[Collected data]
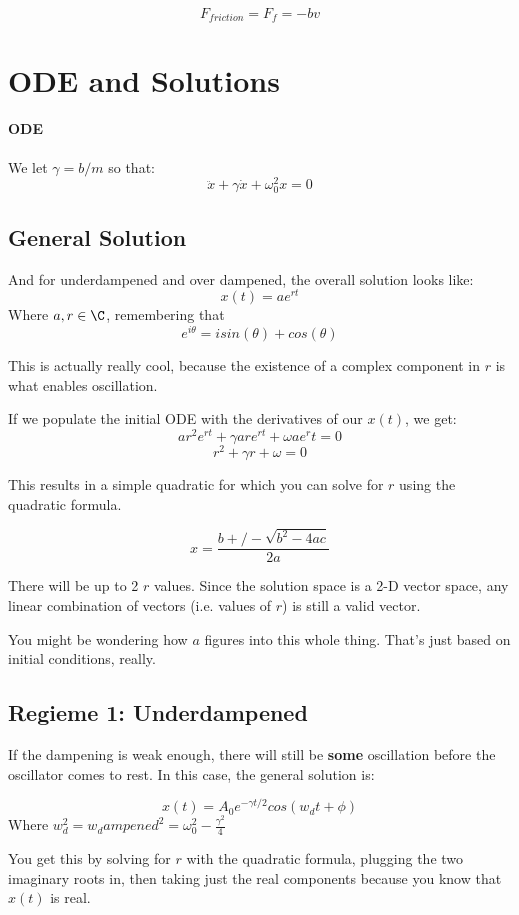 \documentclass[a4paper,12pt]{report}
\begin{document}
$$F_{friction} = F_f = -bv$$

\section{ODE and Solutions}
\paragraph{ODE}
We let $\gamma = b/m$ so that:
$$\ddot{x} + \gamma \dot{x} + \omega_0^2 x = 0$$

\subsection{General Solution}

And for underdampened and over dampened, the overall solution looks like:
$$x(t) = ae^{rt}$$
Where $a, r \in \C$, remembering that $$e^{i\theta} = i sin(\theta) + cos(\theta)$$

This is actually really cool, because the existence of a complex component in $r$ is what 
enables oscillation. 

If we populate the initial ODE with the derivatives of our $x(t)$, we get:
$$ar^2e^{rt} + \gamma are^{rt} + \omega ae^rt = 0$$
$$r^2 + \gamma r + \omega = 0$$

This results in a simple quadratic for which you can solve for $r$ using the quadratic formula.

$$x = \frac{b +/- \sqrt{b^2 - 4ac}}{2a}$$

There will be up to 2 $r$ values. Since the solution space is a 2-D vector space, any 
linear combination of vectors (i.e. values of $r$) is still a valid vector.

You might be wondering how $a$ figures into this whole thing. That's just based on initial
conditions, really. 

\subsection{Regieme 1: Underdampened}
If the dampening is weak enough, there will still be \textbf{some} oscillation before the 
oscillator comes to rest. In this case, the general solution is:

$$x(t) = A_0 e^{-\gamma t/2} cos(w_dt + \phi)$$
Where $w_d^2 = w_dampened^2 = \omega_0^2 - \frac{\gamma^2}{4}$

You get this by solving for $r$ with the quadratic formula, plugging the two imaginary 
roots in, then taking just the real components because you know that $x(t)$ is real.
\end{document}

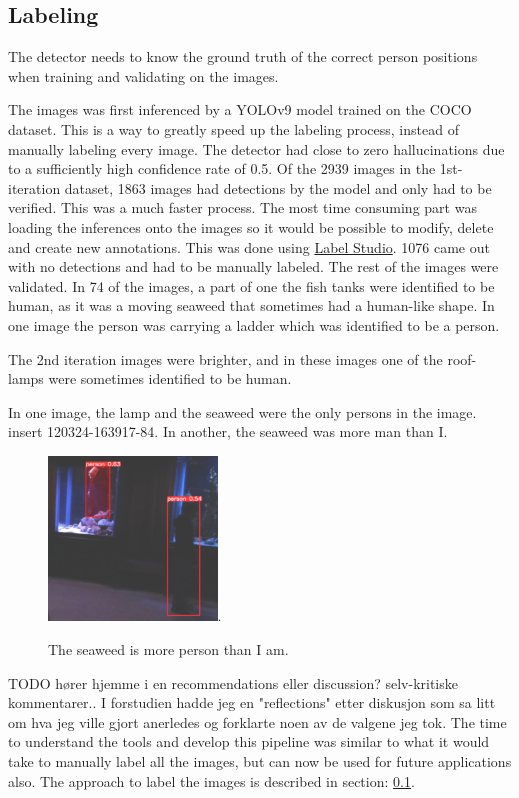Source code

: \subsection{Labeling}
\label{sec:labeling}
The detector needs to know the ground truth of the correct person positions when training and validating on the images. 

The images was first inferenced by a YOLOv9 model trained on the COCO dataset. This is a way to greatly speed up the labeling process, instead of manually labeling every image. The detector had close to zero hallucinations due to a sufficiently high confidence rate of 0.5. Of the 2939 images in the 1st-iteration dataset, 1863 images had detections by the model and only had to be verified. This was a much faster process. The most time consuming part was loading the inferences onto the images so it would be possible to modify, delete and create new annotations. This was done using \href{}{Label Studio}. 1076 came out with no detections and had to be manually labeled. The rest of the images were validated. In 74 of the images, a part of one the fish tanks were identified to be human, as it was a moving seaweed that sometimes had a human-like shape. In one image the person was carrying a ladder which was identified to be a person. 

The 2nd iteration images were brighter, and in these images one of the roof-lamps were sometimes identified to be human.

In one image, the lamp and the seaweed were the only persons in the image. insert 120324-163917-84. 
In another, the seaweed was more man than I. 

\begin{figure}
    \centering
    \includegraphics[width=0.4\textwidth]{Images/Fun/seaweed-man-more-than-I.png}.
    \caption{The seaweed is more person than I am.}
\end{figure}

TODO hører hjemme i en recommendations eller discussion? selv-kritiske kommentarer.. I forstudien hadde jeg en "reflections" etter diskusjon som sa litt om hva jeg ville gjort anerledes og forklarte noen av de valgene jeg tok. 
The time to understand the tools and develop this pipeline was similar to what it would take to manually label all the images, but can now be used for future applications also. The approach to label the images is described in section: \ref{sec:labeling}.

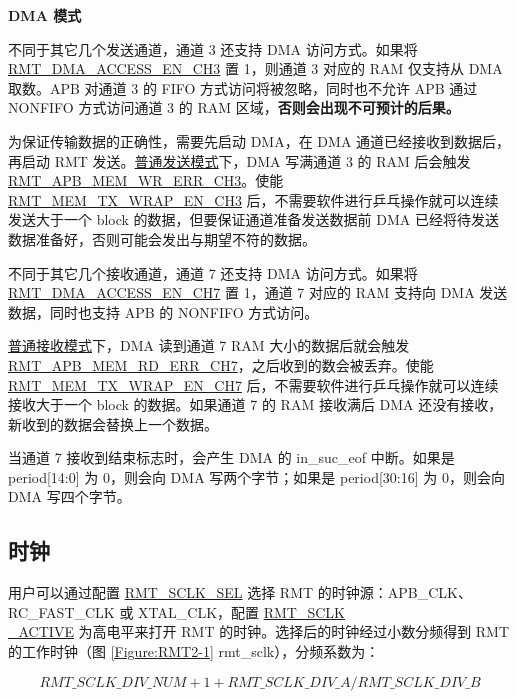 \documentclass[main\_\_CN.tex]{subfiles}
\begin{document}
\textbf{DMA 模式}

不同于其它几个发送通道，通道 3 还支持 DMA 访问方式。如果将 \hyperref[fielddesc:RMTDMAACCESSENCH3]{RMT\_DMA\_ACCESS\_EN\_CH3} 置 1，则通道 3 对应的 RAM 仅支持从 DMA 取数。APB 对通道 3 的 FIFO 方式访问将被忽略，同时也不允许 APB 通过 NONFIFO 方式访问通道 3 的 RAM 区域，\textbf{否则会出现不可预计的后果。}

为保证传输数据的正确性，需要先启动 DMA，在 DMA 通道已经接收到数据后，再启动 RMT 发送。\hyperref[sec:normal-tx-mode]{普通发送模式}下，DMA 写满通道 3 的 RAM 后会触发 \hyperref[fielddesc:RMTAPBMEMWRERRCHN]{RMT\_APB\_MEM\_WR\_ERR\_CH3}。使能 \hyperref[fielddesc:RMTMEMTXWRAPENCHN]{RMT\_MEM\_TX\_WRAP\_EN\_CH3} 后，不需要软件进行乒乓操作就可以连续发送大于一个 block 的数据，但要保证通道准备发送数据前 DMA 已经将待发送数据准备好，否则可能会发出与期望不符的数据。

不同于其它几个接收通道，通道 7 还支持 DMA 访问方式。如果将 \hyperref[fielddesc:RMTDMAACCESSENCH7]{RMT\_DMA\_ACCESS\_EN\_CH7} 置 1，通道 7 对应的 RAM 支持向 DMA 发送数据，同时也支持 APB 的 NONFIFO 方式访问。

\hyperref[sec:normal-rx-mode]{普通接收模式}下，DMA 读到通道 7 RAM 大小的数据后就会触发 \hyperref[fielddesc:RMTAPBMEMRDERRCHM]{RMT\_APB\_MEM\_RD\_ERR\_CH7}，之后收到的数会被丢弃。使能 \hyperref[fielddesc:RMTMEMRXWRAPENCHM]{RMT\_MEM\_TX\_WRAP\_EN\_CH7} 后，不需要软件进行乒乓操作就可以连续接收大于一个 block 的数据。如果通道 7 的 RAM 接收满后 DMA 还没有接收，新收到的数据会替换上一个数据。

\begin{tiplisting}
当通道 7 接收到结束标志时，会产生 DMA 的 in\_suc\_eof 中断。如果是 period[14:0] 为 0，则会向 DMA 写两个字节；如果是 period[30:16] 为 0，则会向 DMA 写四个字节。
\end{tiplisting}

\subsection{时钟}\label{clock}
用户可以通过配置 \hyperref[fielddesc:RMTSCLKSEL]{RMT\_SCLK\_SEL} 选择 RMT 的时钟源：APB\_CLK、RC\_FAST\_CLK 或 XTAL\_CLK，配置 \hyperref[fielddesc:RMTSCLKACTIVE]{RMT\_SCLK\\\_ACTIVE} 为高电平来打开 RMT 的时钟。选择后的时钟经过小数分频得到 RMT 的工作时钟（图 \ref{Figure:RMT2-1} rmt\_sclk），分频系数为：

$$
\hyperref[fielddesc:RMTSCLKDIVNUM]{RMT\_SCLK\_DIV\_NUM} + 1 + \hyperref[fielddesc:RMTSCLKDIVA]{RMT\_SCLK\_DIV\_A}/\hyperref[fielddesc:RMTSCLKDIVB]{RMT\_SCLK\_DIV\_B}
$$ \label{relation-1}
\end{document}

**Requirement**
Copy word for word the stretch of entries above from the line that has "We let $\gamma" through the line that has "You get this", both ends included, and nothing outside it.

**Response**
We let $\gamma = b/m$ so that:
$$\ddot{x} + \gamma \dot{x} + \omega_0^2 x = 0$$

\subsection{General Solution}

And for underdampened and over dampened, the overall solution looks like:
$$x(t) = ae^{rt}$$
Where $a, r \in \C$, remembering that $$e^{i\theta} = i sin(\theta) + cos(\theta)$$

This is actually really cool, because the existence of a complex component in $r$ is what 
enables oscillation. 

If we populate the initial ODE with the derivatives of our $x(t)$, we get:
$$ar^2e^{rt} + \gamma are^{rt} + \omega ae^rt = 0$$
$$r^2 + \gamma r + \omega = 0$$

This results in a simple quadratic for which you can solve for $r$ using the quadratic formula.

$$x = \frac{b +/- \sqrt{b^2 - 4ac}}{2a}$$

There will be up to 2 $r$ values. Since the solution space is a 2-D vector space, any 
linear combination of vectors (i.e. values of $r$) is still a valid vector.

You might be wondering how $a$ figures into this whole thing. That's just based on initial
conditions, really. 

\subsection{Regieme 1: Underdampened}
If the dampening is weak enough, there will still be \textbf{some} oscillation before the 
oscillator comes to rest. In this case, the general solution is:

$$x(t) = A_0 e^{-\gamma t/2} cos(w_dt + \phi)$$
Where $w_d^2 = w_dampened^2 = \omega_0^2 - \frac{\gamma^2}{4}$

You get this by solving for $r$ with the quadratic formula, plugging the two imaginary 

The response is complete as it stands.